(Provided information)
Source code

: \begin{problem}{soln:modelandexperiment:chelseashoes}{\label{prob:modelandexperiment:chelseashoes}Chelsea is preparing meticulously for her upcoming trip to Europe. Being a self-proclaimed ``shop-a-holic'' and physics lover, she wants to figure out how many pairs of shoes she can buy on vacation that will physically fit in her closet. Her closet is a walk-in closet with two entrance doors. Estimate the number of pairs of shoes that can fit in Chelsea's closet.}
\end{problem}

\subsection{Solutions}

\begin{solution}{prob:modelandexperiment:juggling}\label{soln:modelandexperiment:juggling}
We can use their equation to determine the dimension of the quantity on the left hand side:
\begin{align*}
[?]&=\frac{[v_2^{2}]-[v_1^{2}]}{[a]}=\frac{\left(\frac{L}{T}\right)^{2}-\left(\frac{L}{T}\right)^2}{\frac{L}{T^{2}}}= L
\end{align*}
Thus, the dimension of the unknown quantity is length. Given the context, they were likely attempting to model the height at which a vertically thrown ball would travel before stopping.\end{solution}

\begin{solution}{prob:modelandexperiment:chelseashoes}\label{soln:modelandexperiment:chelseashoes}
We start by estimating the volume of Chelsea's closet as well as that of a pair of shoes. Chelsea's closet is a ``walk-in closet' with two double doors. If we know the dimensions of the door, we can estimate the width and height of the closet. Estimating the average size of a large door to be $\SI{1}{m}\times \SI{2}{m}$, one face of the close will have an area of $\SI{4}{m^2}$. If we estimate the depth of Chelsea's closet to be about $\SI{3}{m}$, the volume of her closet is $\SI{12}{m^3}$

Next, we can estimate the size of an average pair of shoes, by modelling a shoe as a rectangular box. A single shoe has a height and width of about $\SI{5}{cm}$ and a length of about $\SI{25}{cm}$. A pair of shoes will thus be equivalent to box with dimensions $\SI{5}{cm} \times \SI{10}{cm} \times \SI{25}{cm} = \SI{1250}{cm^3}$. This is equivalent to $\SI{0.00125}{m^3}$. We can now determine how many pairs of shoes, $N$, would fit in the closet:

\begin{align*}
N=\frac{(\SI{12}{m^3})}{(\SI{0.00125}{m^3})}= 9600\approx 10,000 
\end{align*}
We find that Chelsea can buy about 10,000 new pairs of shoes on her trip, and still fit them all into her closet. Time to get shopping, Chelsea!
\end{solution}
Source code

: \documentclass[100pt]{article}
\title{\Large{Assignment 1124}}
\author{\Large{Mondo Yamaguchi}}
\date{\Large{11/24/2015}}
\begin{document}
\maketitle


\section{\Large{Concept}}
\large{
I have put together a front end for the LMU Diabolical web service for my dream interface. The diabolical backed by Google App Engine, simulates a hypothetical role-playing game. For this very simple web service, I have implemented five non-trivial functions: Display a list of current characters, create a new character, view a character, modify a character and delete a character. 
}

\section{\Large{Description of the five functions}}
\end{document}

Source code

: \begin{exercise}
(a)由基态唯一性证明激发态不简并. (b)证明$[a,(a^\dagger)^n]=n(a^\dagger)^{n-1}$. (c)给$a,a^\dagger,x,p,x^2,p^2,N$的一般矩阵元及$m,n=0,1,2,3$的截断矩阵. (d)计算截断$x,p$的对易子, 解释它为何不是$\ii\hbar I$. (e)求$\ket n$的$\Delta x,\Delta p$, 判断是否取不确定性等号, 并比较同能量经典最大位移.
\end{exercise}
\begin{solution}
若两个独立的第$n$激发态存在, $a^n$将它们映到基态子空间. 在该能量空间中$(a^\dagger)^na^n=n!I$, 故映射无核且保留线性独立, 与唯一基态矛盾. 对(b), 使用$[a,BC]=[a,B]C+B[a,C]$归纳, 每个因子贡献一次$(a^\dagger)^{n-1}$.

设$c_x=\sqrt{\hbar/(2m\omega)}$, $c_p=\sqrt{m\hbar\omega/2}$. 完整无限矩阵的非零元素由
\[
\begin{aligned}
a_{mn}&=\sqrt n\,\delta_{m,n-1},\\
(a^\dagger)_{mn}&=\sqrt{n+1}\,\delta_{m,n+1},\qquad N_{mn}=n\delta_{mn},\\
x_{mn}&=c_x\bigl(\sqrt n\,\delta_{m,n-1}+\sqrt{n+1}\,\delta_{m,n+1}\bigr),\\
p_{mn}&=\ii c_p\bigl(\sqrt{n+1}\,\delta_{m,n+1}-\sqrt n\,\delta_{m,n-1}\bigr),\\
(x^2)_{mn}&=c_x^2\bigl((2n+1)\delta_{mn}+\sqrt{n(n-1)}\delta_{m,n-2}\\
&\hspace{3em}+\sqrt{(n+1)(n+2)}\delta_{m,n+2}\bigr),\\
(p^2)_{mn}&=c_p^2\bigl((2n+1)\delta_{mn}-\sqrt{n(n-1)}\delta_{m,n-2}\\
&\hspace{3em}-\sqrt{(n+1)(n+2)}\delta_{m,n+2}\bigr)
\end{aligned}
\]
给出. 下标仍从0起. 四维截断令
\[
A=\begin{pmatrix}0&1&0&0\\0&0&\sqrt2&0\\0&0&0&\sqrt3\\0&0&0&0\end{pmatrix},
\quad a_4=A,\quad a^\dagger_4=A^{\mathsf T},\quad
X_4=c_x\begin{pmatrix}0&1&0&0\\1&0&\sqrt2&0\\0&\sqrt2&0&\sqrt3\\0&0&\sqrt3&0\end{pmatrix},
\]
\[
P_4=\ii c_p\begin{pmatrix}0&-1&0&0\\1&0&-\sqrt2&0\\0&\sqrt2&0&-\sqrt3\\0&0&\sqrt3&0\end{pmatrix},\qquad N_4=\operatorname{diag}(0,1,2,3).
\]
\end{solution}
(End Provided information)
> Problem description:
An exact copy of every entry is the expected result.

> Answer section:
Source code

: \begin{problem}{soln:modelandexperiment:chelseashoes}{\label{prob:modelandexperiment:chelseashoes}Chelsea is preparing meticulously for her upcoming trip to Europe. Being a self-proclaimed ``shop-a-holic'' and physics lover, she wants to figure out how many pairs of shoes she can buy on vacation that will physically fit in her closet. Her closet is a walk-in closet with two entrance doors. Estimate the number of pairs of shoes that can fit in Chelsea's closet.}
\end{problem}

\subsection{Solutions}

\begin{solution}{prob:modelandexperiment:juggling}\label{soln:modelandexperiment:juggling}
We can use their equation to determine the dimension of the quantity on the left hand side:
\begin{align*}
[?]&=\frac{[v_2^{2}]-[v_1^{2}]}{[a]}=\frac{\left(\frac{L}{T}\right)^{2}-\left(\frac{L}{T}\right)^2}{\frac{L}{T^{2}}}= L
\end{align*}
Thus, the dimension of the unknown quantity is length. Given the context, they were likely attempting to model the height at which a vertically thrown ball would travel before stopping.\end{solution}

\begin{solution}{prob:modelandexperiment:chelseashoes}\label{soln:modelandexperiment:chelseashoes}
We start by estimating the volume of Chelsea's closet as well as that of a pair of shoes. Chelsea's closet is a ``walk-in closet' with two double doors. If we know the dimensions of the door, we can estimate the width and height of the closet. Estimating the average size of a large door to be $\SI{1}{m}\times \SI{2}{m}$, one face of the close will have an area of $\SI{4}{m^2}$. If we estimate the depth of Chelsea's closet to be about $\SI{3}{m}$, the volume of her closet is $\SI{12}{m^3}$

Next, we can estimate the size of an average pair of shoes, by modelling a shoe as a rectangular box. A single shoe has a height and width of about $\SI{5}{cm}$ and a length of about $\SI{25}{cm}$. A pair of shoes will thus be equivalent to box with dimensions $\SI{5}{cm} \times \SI{10}{cm} \times \SI{25}{cm} = \SI{1250}{cm^3}$. This is equivalent to $\SI{0.00125}{m^3}$. We can now determine how many pairs of shoes, $N$, would fit in the closet:

\begin{align*}
N=\frac{(\SI{12}{m^3})}{(\SI{0.00125}{m^3})}= 9600\approx 10,000 
\end{align*}
We find that Chelsea can buy about 10,000 new pairs of shoes on her trip, and still fit them all into her closet. Time to get shopping, Chelsea!
\end{solution}
Source code

: \documentclass[100pt]{article}
\title{\Large{Assignment 1124}}
\author{\Large{Mondo Yamaguchi}}
\date{\Large{11/24/2015}}
\begin{document}
\maketitle


\section{\Large{Concept}}
\large{
I have put together a front end for the LMU Diabolical web service for my dream interface. The diabolical backed by Google App Engine, simulates a hypothetical role-playing game. For this very simple web service, I have implemented five non-trivial functions: Display a list of current characters, create a new character, view a character, modify a character and delete a character. 
}

\section{\Large{Description of the five functions}}
\end{document}

Source code

: \begin{exercise}
(a)由基态唯一性证明激发态不简并. (b)证明$[a,(a^\dagger)^n]=n(a^\dagger)^{n-1}$. (c)给$a,a^\dagger,x,p,x^2,p^2,N$的一般矩阵元及$m,n=0,1,2,3$的截断矩阵. (d)计算截断$x,p$的对易子, 解释它为何不是$\ii\hbar I$. (e)求$\ket n$的$\Delta x,\Delta p$, 判断是否取不确定性等号, 并比较同能量经典最大位移.
\end{exercise}
\begin{solution}
若两个独立的第$n$激发态存在, $a^n$将它们映到基态子空间. 在该能量空间中$(a^\dagger)^na^n=n!I$, 故映射无核且保留线性独立, 与唯一基态矛盾. 对(b), 使用$[a,BC]=[a,B]C+B[a,C]$归纳, 每个因子贡献一次$(a^\dagger)^{n-1}$.

设$c_x=\sqrt{\hbar/(2m\omega)}$, $c_p=\sqrt{m\hbar\omega/2}$. 完整无限矩阵的非零元素由
\[
\begin{aligned}
a_{mn}&=\sqrt n\,\delta_{m,n-1},\\
(a^\dagger)_{mn}&=\sqrt{n+1}\,\delta_{m,n+1},\qquad N_{mn}=n\delta_{mn},\\
x_{mn}&=c_x\bigl(\sqrt n\,\delta_{m,n-1}+\sqrt{n+1}\,\delta_{m,n+1}\bigr),\\
p_{mn}&=\ii c_p\bigl(\sqrt{n+1}\,\delta_{m,n+1}-\sqrt n\,\delta_{m,n-1}\bigr),\\
(x^2)_{mn}&=c_x^2\bigl((2n+1)\delta_{mn}+\sqrt{n(n-1)}\delta_{m,n-2}\\
&\hspace{3em}+\sqrt{(n+1)(n+2)}\delta_{m,n+2}\bigr),\\
(p^2)_{mn}&=c_p^2\bigl((2n+1)\delta_{mn}-\sqrt{n(n-1)}\delta_{m,n-2}\\
&\hspace{3em}-\sqrt{(n+1)(n+2)}\delta_{m,n+2}\bigr)
\end{aligned}
\]
给出. 下标仍从0起. 四维截断令
\[
A=\begin{pmatrix}0&1&0&0\\0&0&\sqrt2&0\\0&0&0&\sqrt3\\0&0&0&0\end{pmatrix},
\quad a_4=A,\quad a^\dagger_4=A^{\mathsf T},\quad
X_4=c_x\begin{pmatrix}0&1&0&0\\1&0&\sqrt2&0\\0&\sqrt2&0&\sqrt3\\0&0&\sqrt3&0\end{pmatrix},
\]
\[
P_4=\ii c_p\begin{pmatrix}0&-1&0&0\\1&0&-\sqrt2&0\\0&\sqrt2&0&-\sqrt3\\0&0&\sqrt3&0\end{pmatrix},\qquad N_4=\operatorname{diag}(0,1,2,3).
\]
\end{solution}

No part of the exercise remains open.